Search the data for the string "field" and gather each line it is in.

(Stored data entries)
*** Block opens ***
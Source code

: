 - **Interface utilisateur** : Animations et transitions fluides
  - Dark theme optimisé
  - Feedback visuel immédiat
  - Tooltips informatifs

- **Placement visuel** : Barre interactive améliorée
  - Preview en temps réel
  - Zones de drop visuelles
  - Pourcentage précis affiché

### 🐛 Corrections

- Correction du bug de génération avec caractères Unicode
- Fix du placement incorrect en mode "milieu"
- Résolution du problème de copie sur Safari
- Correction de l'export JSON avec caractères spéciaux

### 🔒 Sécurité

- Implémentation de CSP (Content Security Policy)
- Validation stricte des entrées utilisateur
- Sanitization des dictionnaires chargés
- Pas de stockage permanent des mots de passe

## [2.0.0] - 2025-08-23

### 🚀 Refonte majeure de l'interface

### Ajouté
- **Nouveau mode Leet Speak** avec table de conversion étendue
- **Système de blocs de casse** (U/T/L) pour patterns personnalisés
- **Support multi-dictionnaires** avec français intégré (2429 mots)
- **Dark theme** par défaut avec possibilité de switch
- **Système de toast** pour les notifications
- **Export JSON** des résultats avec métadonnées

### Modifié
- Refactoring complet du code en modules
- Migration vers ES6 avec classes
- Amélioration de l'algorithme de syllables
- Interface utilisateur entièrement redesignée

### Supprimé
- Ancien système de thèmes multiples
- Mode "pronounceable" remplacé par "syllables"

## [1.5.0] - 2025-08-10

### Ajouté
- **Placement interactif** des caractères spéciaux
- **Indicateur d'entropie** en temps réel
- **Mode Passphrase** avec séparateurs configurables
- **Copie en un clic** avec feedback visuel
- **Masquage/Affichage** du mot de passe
*** Block closes ***
*** Block opens ***
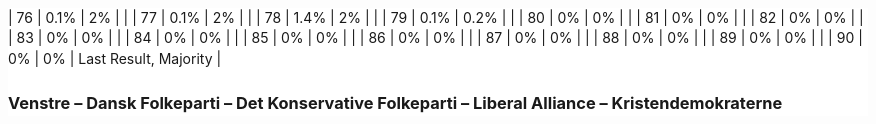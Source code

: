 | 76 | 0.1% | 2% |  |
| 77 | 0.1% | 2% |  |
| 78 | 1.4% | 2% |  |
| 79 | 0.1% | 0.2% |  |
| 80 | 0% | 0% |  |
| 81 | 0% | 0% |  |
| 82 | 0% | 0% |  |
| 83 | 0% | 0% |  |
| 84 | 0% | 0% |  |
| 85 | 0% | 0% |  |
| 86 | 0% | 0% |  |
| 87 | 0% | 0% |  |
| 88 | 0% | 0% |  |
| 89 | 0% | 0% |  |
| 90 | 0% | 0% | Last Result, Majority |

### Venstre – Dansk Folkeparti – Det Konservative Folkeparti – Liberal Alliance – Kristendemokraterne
*** Block closes ***
*** Block opens ***
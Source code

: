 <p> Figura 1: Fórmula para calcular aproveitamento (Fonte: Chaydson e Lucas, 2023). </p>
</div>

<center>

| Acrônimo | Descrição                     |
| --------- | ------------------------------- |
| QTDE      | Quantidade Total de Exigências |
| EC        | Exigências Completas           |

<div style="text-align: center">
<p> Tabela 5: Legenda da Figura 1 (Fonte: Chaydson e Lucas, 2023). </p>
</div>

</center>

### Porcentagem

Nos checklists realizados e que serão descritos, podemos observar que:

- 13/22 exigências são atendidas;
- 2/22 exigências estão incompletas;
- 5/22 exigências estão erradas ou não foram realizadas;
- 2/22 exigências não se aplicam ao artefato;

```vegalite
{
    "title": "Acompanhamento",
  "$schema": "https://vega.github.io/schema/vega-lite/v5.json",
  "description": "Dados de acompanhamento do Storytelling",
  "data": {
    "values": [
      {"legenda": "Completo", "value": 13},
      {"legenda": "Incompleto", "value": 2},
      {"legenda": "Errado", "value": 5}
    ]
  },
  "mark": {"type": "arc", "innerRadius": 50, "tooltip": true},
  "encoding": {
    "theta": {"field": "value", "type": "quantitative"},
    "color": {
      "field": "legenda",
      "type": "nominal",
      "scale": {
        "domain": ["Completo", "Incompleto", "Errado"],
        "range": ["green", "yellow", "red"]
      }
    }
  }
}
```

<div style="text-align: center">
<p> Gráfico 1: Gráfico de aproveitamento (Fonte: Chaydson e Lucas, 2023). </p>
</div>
*** Block closes ***
= Written reply =
    "theta": {"field": "value", "type": "quantitative"},
      "field": "legenda",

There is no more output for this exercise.